Our final opponents of the season were Bill Owen without Bill Owen: not quite Hamlet without the Prince of Denmark, but still lacking a bit of cohesion. They won the toss and batted, and made steady but not very rapid progress against Duncan and Kevin on a wet and very slow pitch. There was little reason why a batsman intent on staying in should not do so more or less indefinitely, but 40-over cricket does force the batting side to try to score some runs. So after about nine overs they attacked Duncan. Mark, at mid-off, sat down suddenly, but caught one opener in doing so; and a couple of balls later Duncan extracted a bit more bounce and Gregory, running back, caught the resulting top edge over his shoulder.

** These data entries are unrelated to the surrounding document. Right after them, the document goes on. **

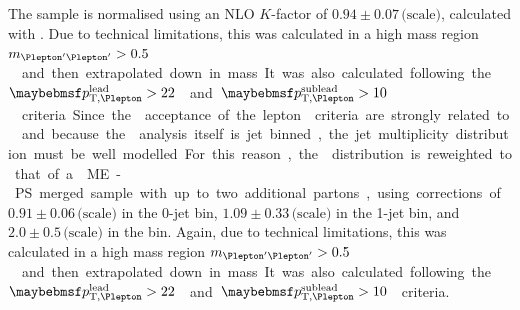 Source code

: The \sherpa sample is normalised using an NLO $K$-factor of $0.94\pm0.07\,\text{(scale)}$, 
calculated with \mcfm. Due to technical limitations, this was calculated in a high mass 
region \unit{$m_{\HepProcess{\Plepton'\Plepton'}} > 0.5$}{\GeV} and then extrapolated down in 
mass. It was also calculated following the \unit{$\ptleadlep > 22$}{\GeV} and 
\unit{$\ptsubleadlep > 10$}{\GeV} criteria.

Since the \Wgstar acceptance of the lepton \pt criteria are strongly related to \njets and 
because the \HWW analysis itself is jet binned, the jet multiplicity distribution must be 
well modelled. For this reason, the \njets distribution is reweighted to that of a \sherpa 
ME-PS merged sample with up to two additional partons, using corrections of 
$0.91\pm0.06\,\text{(scale)}$ in the 0-jet bin, $1.09\pm0.33\,\text{(scale)}$ in the 1-jet 
bin, and $2.0\pm0.5\,\text{(scale)}$ in the \twojet bin. Again, due to technical limitations, 
this was calculated in a high mass region \unit{$m_{\HepProcess{\Plepton'\Plepton'}} > 
0.5$}{\GeV} and then extrapolated down in mass. It was also calculated following the 
\unit{$\ptleadlep > 22$}{\GeV} and \unit{$\ptsubleadlep > 10$}{\GeV} criteria.

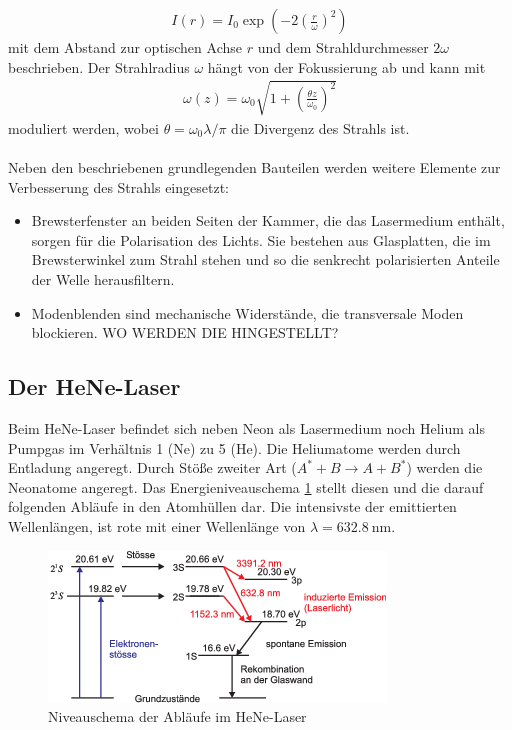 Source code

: \begin{align}
	I(r) = I_0\exp\left(-2\left(\frac{r}{\omega}\right)^2\right)
\end{align}
mit dem Abstand zur optischen Achse $r$ und dem Strahldurchmesser $2\omega$ beschrieben. Der Strahlradius $\omega$ hängt von der Fokussierung ab und kann mit
\begin{align}
	\omega(z) = \omega_0\sqrt{1+\left(\frac{\theta z}{\omega_0}\right)^2}
\end{align}
moduliert werden, wobei $\theta = \omega_0\lambda\slash\pi$ die Divergenz des Strahls ist. \\
\ \\
Neben den beschriebenen grundlegenden Bauteilen werden weitere Elemente zur Verbesserung des Strahls eingesetzt:
\begin{itemize}
	\item Brewsterfenster an beiden Seiten der Kammer, die das Lasermedium enthält, sorgen für die Polarisation des Lichts. Sie bestehen aus Glasplatten, die im Brewsterwinkel zum Strahl stehen und so die senkrecht polarisierten Anteile der Welle herausfiltern.
	\item Modenblenden sind mechanische Widerstände, die transversale Moden blockieren. WO WERDEN DIE HINGESTELLT?
\end{itemize}
\subsection{Der HeNe-Laser}
Beim HeNe-Laser befindet sich neben Neon als Lasermedium noch Helium als Pumpgas im Verhältnis 1 (Ne) zu 5 (He). Die Heliumatome werden durch Entladung angeregt. Durch Stöße zweiter Art ($A^* + B \rightarrow A + B^*$) werden die Neonatome angeregt. Das Energieniveauschema \ref{fig:Niveaus} stellt diesen und die darauf folgenden Abläufe in den Atomhüllen dar. Die intensivste der emittierten Wellenlängen, ist rote mit einer Wellenlänge von $\lambda = \SI{632.8}{\nano\metre}$.
\begin{figure}[h!]
	\centering
	\includegraphics[width=.6\textwidth]{Niveauschema.png}
	\caption{Niveauschema der Abläufe im HeNe-Laser \cite{Niveaus}}
	\label{fig:Niveaus}
\end{figure} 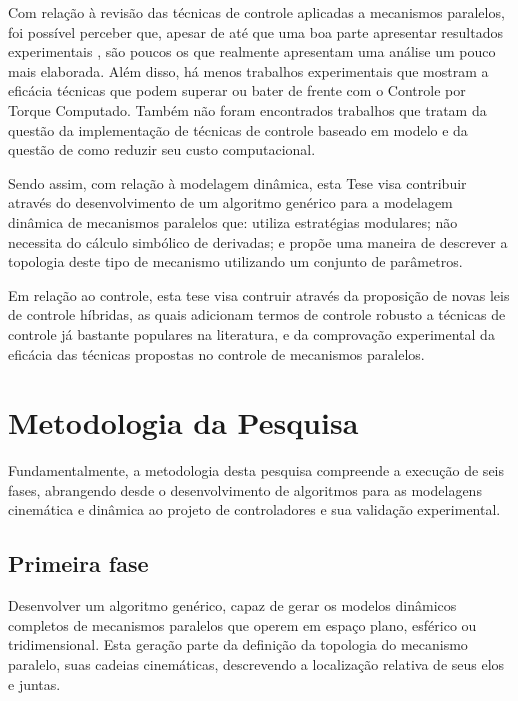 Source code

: \documentclass[]{politex}
\begin{document}
Com relação à revisão das técnicas de controle aplicadas a mecanismos paralelos, foi possível perceber que, apesar de até que uma boa parte apresentar resultados experimentais \cite{Honegger, Cheng, Shang, Yen, Codourey, Vivas, Duchaine, Chemori, Begon}, são poucos os que realmente apresentam uma análise um pouco mais elaborada. Além disso, há menos trabalhos experimentais que mostram a eficácia  técnicas que podem superar ou bater de frente com o Controle por Torque Computado. Também não foram encontrados trabalhos que tratam da questão da implementação de técnicas de controle baseado em modelo e da questão de como reduzir seu custo computacional.

Sendo assim, com relação à modelagem dinâmica, esta Tese visa contribuir através do desenvolvimento de um algoritmo genérico para a modelagem dinâmica de mecanismos paralelos que: utiliza estratégias modulares; não necessita do cálculo simbólico de derivadas; e propõe uma maneira de descrever a topologia deste tipo de mecanismo utilizando um conjunto de parâmetros.

Em relação ao controle, esta tese visa contruir através da proposição de novas leis de controle híbridas, as quais adicionam termos de controle robusto a técnicas de controle já bastante populares na literatura, e da comprovação experimental da eficácia das técnicas propostas no controle de mecanismos paralelos.

\chapter{Metodologia da Pesquisa}\label{method}

Fundamentalmente, a metodologia desta pesquisa compreende a execução de seis fases, abrangendo desde o desenvolvimento de algoritmos para as modelagens cinemática e dinâmica ao projeto de controladores e sua validação experimental.

\section{Primeira fase} 
Desenvolver um algoritmo genérico, capaz de gerar os modelos dinâmicos completos de mecanismos paralelos que operem em espaço plano, esférico ou tridimensional. Esta geração parte da definição da topologia do mecanismo paralelo, suas cadeias cinemáticas, descrevendo a localização relativa de seus elos e juntas. 
\end{document}
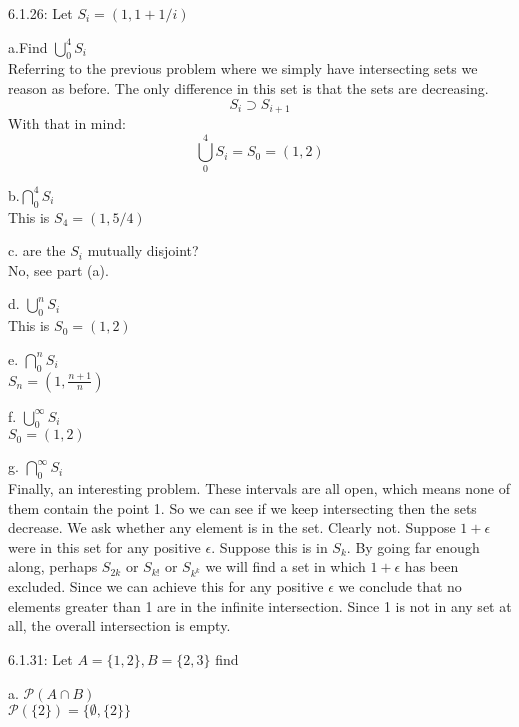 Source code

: \documentclass[16 pt]{amsart}
\theoremstyle{definition}
\theoremstyle{remark}
\numberwithin{equation}{section}
\begin{document}
6.1.26:  Let $S_i = (1,1+1/i)$

a.Find $\bigcup_{0}^{4}S_i$\\
Referring to the previous problem where we simply have intersecting sets we reason as before.  The only difference in this set is that the sets are decreasing.
\[
S_i \supset S_{i+1}
\]
With that in mind:
\[
\bigcup_{0}^{4}S_i = S_0 = (1,2)
\]

\vspace{.5in}

b.$\bigcap_{0}^{4}S_i$\\
This is $S_4 = (1,5/4)$

\vspace{.5in}

c. are the $S_i$ mutually disjoint?\\
No, see part (a).

\vspace{.5in}



d. $\bigcup_{0}^{n}S_i$\\
This is $S_0 = (1,2)$

\vspace{.5in}

e. $\bigcap_{0}^{n}S_i$\\
$S_n = (1,\frac{n+1}{n})$

\vspace{.5in}

f. $\bigcup_{0}^{\infty}S_i$\\
$S_0=(1,2)$

\vspace{.5in}

g. $\bigcap_{0}^{\infty}S_i$\\
Finally, an interesting problem.  These intervals are all open, which means none of them contain the point 1.  So we can see if we keep intersecting then the sets decrease. We ask whether any element is in the set.  Clearly not.  Suppose $1+\epsilon$ were in this set for any positive $\epsilon$.  Suppose this is in $S_k$.  By going far enough along, perhaps $S_{2k}$ or $S_{k!}$ or $S_{k^k}$ we will find a set in which $1+\epsilon$ has been excluded.  Since we can achieve this for any positive $\epsilon$ we conclude that no elements greater than 1 are in the infinite intersection.  Since 1 is not in any set at all, the overall intersection is empty.

\newpage

6.1.31: Let $A=\{1,2\}, B=\{2,3\}$ find 

a. $\mathcal{P}(A\cap B)$\\
$\mathcal{P}(\{2\}) = \{\emptyset, \{2\}\}$
\end{document}
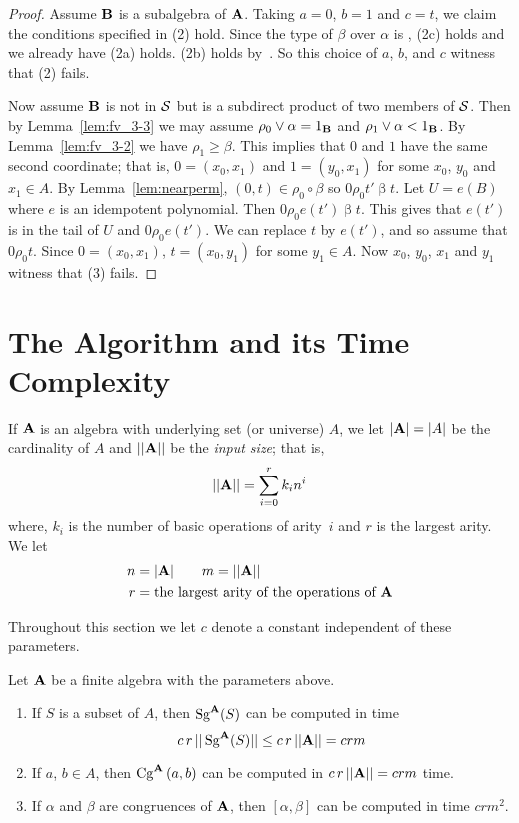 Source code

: \begin{proof}
Assume $\alg B$ is a subalgebra of $\alg A$. Taking 
$a=0$, $b=1$ and $c=t$, we claim the conditions specified
in (2) hold. 
Since the type of $\beta$ over $\alpha$ is \atyp,
(2c) holds and we already have (2a) holds. 
(2b) holds by~\cite[Theorem~2.4]{KearnesKiss1999}.
So this choice of $a$, $b$, and $c$ witness that (2) fails.




Now assume $\alg B$ is not in $\sS$ but is a subdirect 
product of two members of $\sS$.
Then
by Lemma~\ref{lem:fv_3-3} we may 
assume $\rho_0 \join \alpha = 1_{\alg B}$ and
$\rho_1 \join \alpha < 1_{\alg B}$. By Lemma~\ref{lem:fv_3-2}
we have $\rho_1 \ge \beta$.
This implies that $0$ and $1$ have the same second coordinate; that is,
$0 = (x_0,x_1)$ and $1 = (y_0,x_1)$ for some $x_0$, $y_0$ and $x_1\in A$.
By Lemma~\ref{lem:nearperm}, $(0,t) \in \rho_0 \circ \beta$
so $0 \mathrel {\rho_0} t' \mathrel{\beta} t$. Let $U = e(B)$
where $e$ is an idempotent polynomial. Then
$0 \mathrel {\rho_0} e(t') \mathrel{\beta} t$. This gives
that $e(t')$ is in the tail of $U$ and 
$0 \mathrel{\rho_0} e(t')$. We can
replace $t$ by $e(t')$, and so assume that 
$0 \mathrel{\rho_0} t$.
Since $0 = (x_0,x_1)$, $t = (x_0,y_1)$ for some $y_1\in A$. 
Now
$x_0$, $y_0$, $x_1$ and $y_1$ witness that (3) fails.
\end{proof}



\section{The Algorithm and its Time Complexity}

If $\alg A$ is an algebra with underlying set (or universe) $A$,
we let $|\alg A| = |A|$ be the cardinality of
$A$ and $||\alg A||$ be the \emph{input size}; that is,
\[
||\alg A|| = \sum_{i=0}^r k_i n^i
\]
where, $k_i$ is the number of basic operations of arity~$i$ and $r$
is the largest arity. We let
\begin{align*}
n &= |\alg A|  \qquad m = ||\alg A|| \\
r &= \text{the largest arity of the operations of $\alg A$}
\end{align*}

Throughout this section we let $c$ denote a constant independent of
these parameters.

\begin{prop}\label{speedprop}
Let $\alg A$ be a finite algebra with the parameters above.
\begin{enumerate}
\item If $S$ is a subset of $A$, then $\Sg^{\alg A}(S)$ can be computed
in time
\[
c\, r\,||\Sg^{\alg A}(S)|| \le c\, r\,||\alg A|| = crm
\]
\item If $a$, $b \in A$, then $\Cga a b A$ can be computed in
$c\, r\, ||\alg A|| = crm$ time.
\item
If $\alpha$ and $\beta$ are congruences of $\alg A$,
then $[\alpha,\beta]$ can be computed in time $crm^2$.
\end{enumerate}
\end{prop}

By this time it was raining. Kevin could not see through his glasses and the slow bowlers' children had been ushered under cover at the boundary. Gregory's second over was interrupted by a heavy shower. It consisted mainly of full tosses and was correspondingly expensive. James Dutton was hardly any better, and order had to be restored by the medium-pacers: Rob, who bowled very tidily and was unlucky not to get wickets, and Adam, who bowled the only truly aggressive batsman they had. The Man in the Iron Mask - he batted and kept wicket in a helmet, so we never found out what he looked like - occupied one end for the rest of the innings, scoring very slowly, and Adam, Glyn and John worked through the batting at the other. Only two of them offered any threat: a bloke who attempted a few shots with mixed success before scooping a return catch to Glyn, and a woman. She had her own kit, so we suspected at once that she was competent: rumour had it that she plays county cricket. She didn't seem likely to hit the ball far but might have done some damage by careful placement if the Man in the Iron Mask hadn't obligingly run her out. We bowled them out for 148, which was slightly more than we would have liked but seemed within reach.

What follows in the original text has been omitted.